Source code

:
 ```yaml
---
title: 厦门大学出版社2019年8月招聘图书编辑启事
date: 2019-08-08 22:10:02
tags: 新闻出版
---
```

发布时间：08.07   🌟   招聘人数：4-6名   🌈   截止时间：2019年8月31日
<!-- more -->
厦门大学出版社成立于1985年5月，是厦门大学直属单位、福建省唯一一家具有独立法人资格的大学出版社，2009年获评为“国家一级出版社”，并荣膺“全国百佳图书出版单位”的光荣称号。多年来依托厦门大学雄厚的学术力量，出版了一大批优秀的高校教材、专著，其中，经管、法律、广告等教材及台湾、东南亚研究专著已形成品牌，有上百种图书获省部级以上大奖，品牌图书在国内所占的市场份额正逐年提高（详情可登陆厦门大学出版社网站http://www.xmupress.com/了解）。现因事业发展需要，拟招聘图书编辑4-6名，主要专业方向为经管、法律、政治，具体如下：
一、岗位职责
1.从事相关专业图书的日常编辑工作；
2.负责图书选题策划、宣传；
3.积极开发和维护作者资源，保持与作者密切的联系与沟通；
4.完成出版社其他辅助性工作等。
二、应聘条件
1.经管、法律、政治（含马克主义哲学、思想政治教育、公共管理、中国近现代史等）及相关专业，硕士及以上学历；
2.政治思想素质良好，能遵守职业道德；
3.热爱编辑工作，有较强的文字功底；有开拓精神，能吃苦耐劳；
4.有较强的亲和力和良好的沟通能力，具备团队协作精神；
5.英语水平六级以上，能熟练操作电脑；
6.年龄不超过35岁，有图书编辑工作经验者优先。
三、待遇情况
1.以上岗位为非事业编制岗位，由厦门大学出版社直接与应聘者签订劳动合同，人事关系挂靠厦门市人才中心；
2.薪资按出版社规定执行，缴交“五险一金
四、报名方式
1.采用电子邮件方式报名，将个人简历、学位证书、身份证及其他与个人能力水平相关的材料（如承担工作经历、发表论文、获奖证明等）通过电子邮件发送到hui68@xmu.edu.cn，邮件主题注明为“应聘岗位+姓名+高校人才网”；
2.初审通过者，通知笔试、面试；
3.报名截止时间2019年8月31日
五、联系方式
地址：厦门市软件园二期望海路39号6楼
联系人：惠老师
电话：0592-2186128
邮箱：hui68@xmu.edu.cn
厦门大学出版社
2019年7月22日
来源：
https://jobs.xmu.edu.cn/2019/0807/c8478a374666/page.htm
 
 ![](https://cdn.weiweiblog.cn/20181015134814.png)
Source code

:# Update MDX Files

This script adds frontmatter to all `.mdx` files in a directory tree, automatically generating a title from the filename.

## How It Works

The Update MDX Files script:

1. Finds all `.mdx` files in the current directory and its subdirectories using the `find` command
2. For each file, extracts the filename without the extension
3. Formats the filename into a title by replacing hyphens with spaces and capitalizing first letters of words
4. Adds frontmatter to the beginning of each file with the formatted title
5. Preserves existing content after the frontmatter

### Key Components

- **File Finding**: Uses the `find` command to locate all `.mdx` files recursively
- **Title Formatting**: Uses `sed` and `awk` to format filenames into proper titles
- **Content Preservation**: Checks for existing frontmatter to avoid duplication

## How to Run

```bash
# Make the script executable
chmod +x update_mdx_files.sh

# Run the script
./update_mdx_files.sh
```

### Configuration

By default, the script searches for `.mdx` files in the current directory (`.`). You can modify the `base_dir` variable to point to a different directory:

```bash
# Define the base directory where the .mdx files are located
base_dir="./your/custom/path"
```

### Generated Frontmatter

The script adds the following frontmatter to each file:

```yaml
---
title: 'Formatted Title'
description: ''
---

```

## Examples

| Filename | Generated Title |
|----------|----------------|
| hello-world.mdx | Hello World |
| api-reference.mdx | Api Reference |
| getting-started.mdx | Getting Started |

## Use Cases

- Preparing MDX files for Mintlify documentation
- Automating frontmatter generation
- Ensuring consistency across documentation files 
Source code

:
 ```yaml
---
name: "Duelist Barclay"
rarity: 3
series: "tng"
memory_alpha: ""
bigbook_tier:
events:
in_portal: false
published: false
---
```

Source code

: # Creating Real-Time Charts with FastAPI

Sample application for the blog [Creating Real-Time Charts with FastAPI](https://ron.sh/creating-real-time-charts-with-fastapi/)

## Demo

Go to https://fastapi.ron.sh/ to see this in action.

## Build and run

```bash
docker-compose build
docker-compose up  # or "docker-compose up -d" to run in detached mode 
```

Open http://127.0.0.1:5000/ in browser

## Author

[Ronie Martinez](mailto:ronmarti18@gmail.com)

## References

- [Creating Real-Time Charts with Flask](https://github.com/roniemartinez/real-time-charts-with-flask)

==========

#### [Work instructions]
Starting at the line above that contains "电话：0592-2186128", repeat each line exactly up to and including the line that contains "## How It Works", and stop there.

#### [Solved problem]
电话：0592-2186128
邮箱：hui68@xmu.edu.cn
厦门大学出版社
2019年7月22日
来源：
https://jobs.xmu.edu.cn/2019/0807/c8478a374666/page.htm
 
 ![](https://cdn.weiweiblog.cn/20181015134814.png)
Source code

:# Update MDX Files

This script adds frontmatter to all `.mdx` files in a directory tree, automatically generating a title from the filename.

## How It Works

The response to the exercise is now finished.